Exercise prompt: The word "same" occurs in some lines of the listing. Copy those lines.

Data for review:

════════════════

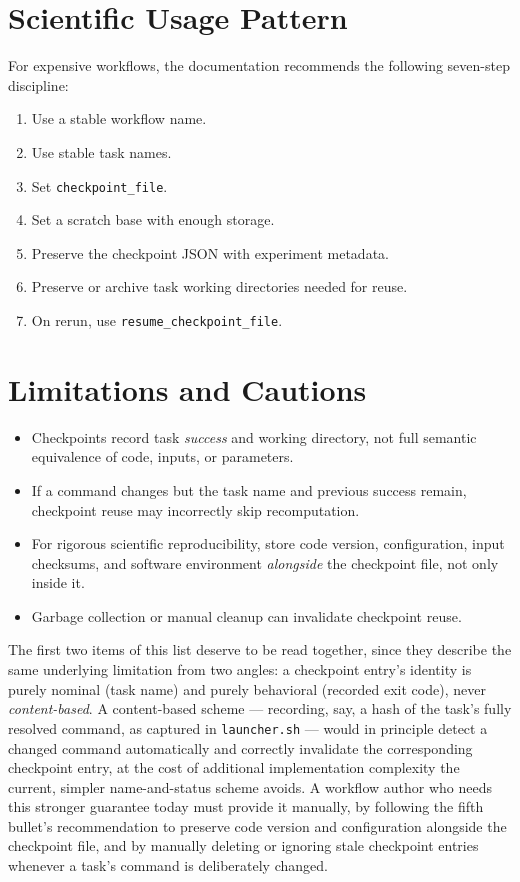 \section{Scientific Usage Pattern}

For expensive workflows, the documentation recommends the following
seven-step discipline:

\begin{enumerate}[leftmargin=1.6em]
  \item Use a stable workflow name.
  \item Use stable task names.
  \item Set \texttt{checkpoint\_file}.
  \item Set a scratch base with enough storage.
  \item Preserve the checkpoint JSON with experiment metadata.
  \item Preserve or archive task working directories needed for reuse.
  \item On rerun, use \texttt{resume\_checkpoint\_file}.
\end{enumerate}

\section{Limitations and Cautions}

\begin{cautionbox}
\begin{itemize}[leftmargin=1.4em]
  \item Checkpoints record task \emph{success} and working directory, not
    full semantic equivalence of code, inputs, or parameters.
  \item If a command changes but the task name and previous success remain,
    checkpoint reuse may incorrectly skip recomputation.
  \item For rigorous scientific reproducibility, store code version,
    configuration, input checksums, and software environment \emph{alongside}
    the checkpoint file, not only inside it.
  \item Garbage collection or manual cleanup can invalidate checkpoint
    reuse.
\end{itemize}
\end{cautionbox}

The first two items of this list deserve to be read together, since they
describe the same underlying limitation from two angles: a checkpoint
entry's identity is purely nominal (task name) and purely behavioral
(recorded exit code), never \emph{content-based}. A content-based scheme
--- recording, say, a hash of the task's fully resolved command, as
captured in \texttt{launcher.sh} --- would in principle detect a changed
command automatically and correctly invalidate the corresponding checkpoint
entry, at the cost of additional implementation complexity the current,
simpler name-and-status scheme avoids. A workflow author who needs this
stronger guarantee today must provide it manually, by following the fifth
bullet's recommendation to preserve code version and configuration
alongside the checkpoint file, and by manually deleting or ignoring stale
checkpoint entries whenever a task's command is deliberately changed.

════════════════

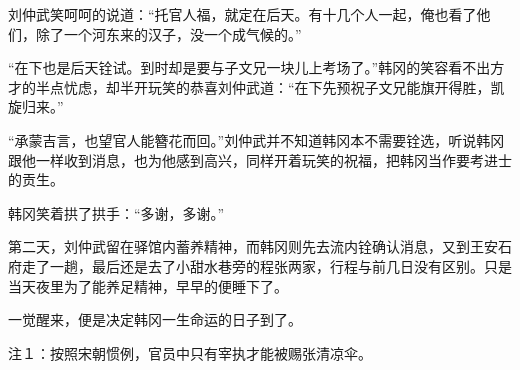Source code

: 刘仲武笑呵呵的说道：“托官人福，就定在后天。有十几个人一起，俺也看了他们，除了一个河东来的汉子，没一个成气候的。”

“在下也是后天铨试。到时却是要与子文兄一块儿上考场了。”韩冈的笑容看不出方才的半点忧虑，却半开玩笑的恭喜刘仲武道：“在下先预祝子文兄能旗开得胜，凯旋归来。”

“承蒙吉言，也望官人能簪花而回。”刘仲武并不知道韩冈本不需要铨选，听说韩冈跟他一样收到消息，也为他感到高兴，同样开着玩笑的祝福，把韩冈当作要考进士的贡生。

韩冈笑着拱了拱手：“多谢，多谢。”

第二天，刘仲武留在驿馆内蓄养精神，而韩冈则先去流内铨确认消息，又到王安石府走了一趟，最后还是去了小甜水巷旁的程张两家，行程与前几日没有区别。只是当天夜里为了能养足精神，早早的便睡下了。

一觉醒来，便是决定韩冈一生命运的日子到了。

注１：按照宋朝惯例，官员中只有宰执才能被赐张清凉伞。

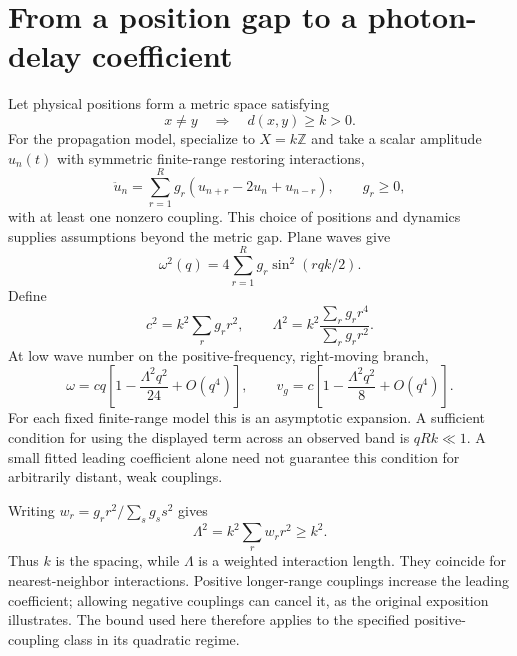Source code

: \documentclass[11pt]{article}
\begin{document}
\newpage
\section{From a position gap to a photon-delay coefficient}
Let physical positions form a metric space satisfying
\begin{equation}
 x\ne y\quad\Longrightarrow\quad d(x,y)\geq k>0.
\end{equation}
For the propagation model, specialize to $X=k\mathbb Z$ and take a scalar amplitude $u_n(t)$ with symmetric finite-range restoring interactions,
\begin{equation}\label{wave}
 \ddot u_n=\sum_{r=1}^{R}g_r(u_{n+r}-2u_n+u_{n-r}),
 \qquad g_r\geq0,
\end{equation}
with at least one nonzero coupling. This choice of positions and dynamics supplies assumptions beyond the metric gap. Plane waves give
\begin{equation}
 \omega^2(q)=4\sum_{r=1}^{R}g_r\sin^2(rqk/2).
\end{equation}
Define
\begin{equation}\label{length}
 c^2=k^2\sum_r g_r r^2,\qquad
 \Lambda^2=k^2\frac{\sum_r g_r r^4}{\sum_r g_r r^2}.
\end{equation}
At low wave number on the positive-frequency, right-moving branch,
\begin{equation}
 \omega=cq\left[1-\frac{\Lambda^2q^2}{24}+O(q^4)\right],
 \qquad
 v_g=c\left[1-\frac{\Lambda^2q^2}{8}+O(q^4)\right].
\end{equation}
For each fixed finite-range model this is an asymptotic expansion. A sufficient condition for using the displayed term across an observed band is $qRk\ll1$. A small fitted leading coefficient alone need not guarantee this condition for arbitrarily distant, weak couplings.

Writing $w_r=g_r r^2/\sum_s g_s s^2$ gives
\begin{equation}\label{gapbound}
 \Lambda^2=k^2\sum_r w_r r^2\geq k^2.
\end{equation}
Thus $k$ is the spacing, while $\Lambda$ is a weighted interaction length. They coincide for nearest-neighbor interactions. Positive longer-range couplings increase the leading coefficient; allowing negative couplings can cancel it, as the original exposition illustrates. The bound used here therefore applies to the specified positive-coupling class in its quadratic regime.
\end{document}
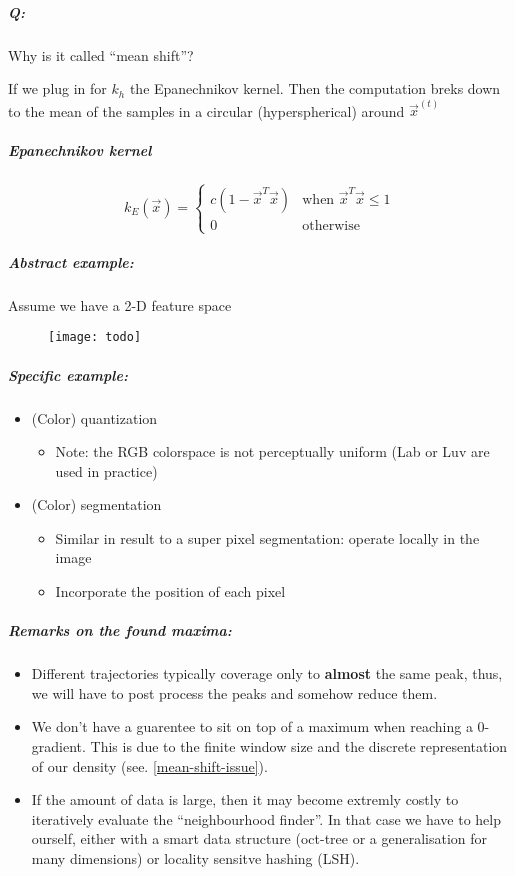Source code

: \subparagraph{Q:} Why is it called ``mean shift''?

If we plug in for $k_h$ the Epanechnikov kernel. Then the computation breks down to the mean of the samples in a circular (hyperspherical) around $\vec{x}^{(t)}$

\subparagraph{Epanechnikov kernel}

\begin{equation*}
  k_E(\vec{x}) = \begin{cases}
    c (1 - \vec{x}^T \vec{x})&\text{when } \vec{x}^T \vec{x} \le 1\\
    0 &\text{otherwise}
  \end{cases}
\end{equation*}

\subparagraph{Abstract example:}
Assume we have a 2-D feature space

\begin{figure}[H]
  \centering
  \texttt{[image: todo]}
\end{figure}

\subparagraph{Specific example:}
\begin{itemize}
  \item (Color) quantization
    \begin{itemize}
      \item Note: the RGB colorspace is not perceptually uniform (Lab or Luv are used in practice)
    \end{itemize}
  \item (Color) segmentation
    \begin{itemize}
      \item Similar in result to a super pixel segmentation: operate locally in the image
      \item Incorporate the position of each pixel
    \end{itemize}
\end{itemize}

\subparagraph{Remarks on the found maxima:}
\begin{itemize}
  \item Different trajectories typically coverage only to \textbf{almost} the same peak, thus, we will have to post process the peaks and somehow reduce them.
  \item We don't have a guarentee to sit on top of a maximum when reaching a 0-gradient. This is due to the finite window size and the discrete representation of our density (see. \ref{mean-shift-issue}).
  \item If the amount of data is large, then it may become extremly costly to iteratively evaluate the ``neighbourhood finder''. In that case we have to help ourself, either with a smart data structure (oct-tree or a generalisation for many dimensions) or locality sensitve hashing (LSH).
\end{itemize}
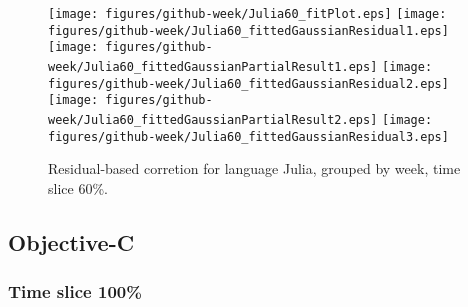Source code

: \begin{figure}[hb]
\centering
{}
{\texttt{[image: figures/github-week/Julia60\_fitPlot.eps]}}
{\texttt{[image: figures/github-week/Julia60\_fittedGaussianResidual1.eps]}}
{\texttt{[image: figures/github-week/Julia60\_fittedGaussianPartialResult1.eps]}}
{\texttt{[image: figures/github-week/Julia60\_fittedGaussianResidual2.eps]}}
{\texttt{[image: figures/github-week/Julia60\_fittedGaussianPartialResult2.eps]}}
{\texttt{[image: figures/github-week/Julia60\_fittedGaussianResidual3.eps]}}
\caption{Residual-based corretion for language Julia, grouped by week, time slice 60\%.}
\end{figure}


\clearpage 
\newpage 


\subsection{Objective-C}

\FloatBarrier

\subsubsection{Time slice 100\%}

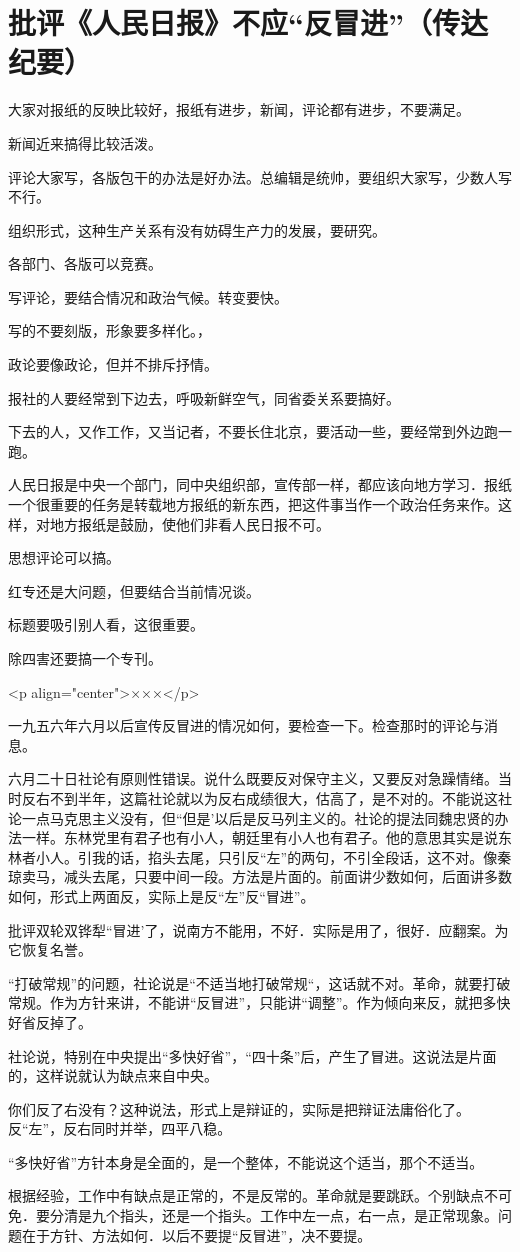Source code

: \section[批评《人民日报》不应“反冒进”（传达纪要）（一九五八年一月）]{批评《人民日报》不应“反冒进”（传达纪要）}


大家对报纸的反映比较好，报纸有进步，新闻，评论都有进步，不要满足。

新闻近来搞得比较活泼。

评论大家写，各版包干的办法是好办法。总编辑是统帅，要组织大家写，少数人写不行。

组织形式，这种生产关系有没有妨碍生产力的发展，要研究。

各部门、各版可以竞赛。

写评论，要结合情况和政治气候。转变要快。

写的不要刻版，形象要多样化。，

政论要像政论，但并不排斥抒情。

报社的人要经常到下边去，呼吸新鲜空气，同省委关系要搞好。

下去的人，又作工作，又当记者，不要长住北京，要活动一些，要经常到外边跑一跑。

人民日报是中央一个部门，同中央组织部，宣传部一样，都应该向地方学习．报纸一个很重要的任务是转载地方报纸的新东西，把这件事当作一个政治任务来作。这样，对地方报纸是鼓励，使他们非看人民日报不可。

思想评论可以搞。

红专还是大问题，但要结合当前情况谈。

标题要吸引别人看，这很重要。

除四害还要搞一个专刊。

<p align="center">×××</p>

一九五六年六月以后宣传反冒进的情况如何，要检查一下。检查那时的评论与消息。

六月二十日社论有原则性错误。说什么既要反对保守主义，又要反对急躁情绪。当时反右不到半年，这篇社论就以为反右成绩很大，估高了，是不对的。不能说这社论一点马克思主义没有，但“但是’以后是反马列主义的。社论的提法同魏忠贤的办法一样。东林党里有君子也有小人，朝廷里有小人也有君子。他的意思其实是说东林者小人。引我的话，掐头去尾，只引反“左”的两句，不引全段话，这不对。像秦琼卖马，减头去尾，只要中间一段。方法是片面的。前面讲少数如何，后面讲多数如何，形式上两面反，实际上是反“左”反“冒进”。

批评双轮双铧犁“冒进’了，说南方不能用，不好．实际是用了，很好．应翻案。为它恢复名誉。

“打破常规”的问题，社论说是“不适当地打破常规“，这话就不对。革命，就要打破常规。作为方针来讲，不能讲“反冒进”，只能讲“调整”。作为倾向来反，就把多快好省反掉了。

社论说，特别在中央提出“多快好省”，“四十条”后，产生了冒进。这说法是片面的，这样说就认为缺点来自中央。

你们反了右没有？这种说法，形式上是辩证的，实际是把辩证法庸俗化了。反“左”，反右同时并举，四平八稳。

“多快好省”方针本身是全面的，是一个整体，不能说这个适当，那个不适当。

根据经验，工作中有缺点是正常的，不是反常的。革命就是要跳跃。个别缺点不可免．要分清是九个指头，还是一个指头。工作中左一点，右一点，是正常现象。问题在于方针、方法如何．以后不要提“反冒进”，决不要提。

════════════════

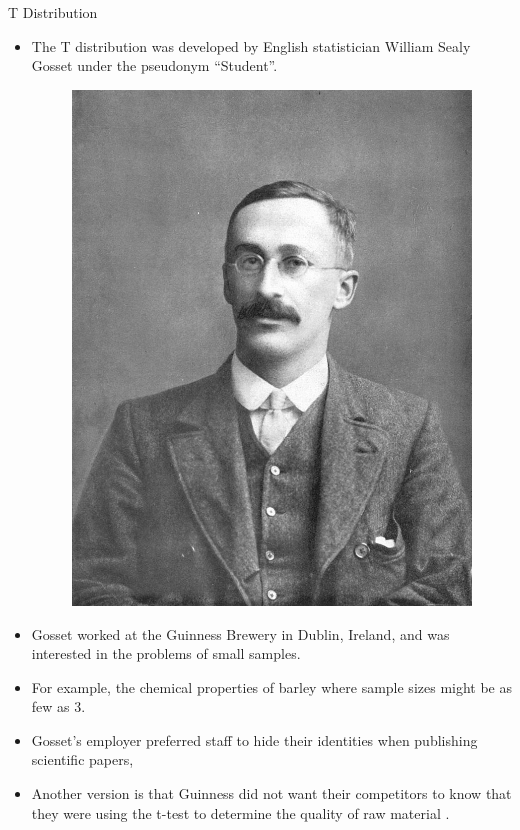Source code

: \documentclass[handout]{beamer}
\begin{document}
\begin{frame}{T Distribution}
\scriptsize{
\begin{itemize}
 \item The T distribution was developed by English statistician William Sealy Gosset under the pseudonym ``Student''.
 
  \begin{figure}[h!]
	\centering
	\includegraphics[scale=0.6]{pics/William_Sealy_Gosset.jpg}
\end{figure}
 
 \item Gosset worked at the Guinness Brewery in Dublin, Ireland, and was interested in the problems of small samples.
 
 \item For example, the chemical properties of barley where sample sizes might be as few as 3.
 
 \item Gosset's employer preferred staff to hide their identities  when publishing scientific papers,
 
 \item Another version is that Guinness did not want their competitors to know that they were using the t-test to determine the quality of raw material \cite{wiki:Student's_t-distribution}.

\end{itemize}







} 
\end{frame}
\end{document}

════════════════

Task answer:
describe the same underlying limitation from two angles: a checkpoint
  \item Different trajectories typically coverage only to \textbf{almost} the same peak, thus, we will have to post process the peaks and somehow reduce them.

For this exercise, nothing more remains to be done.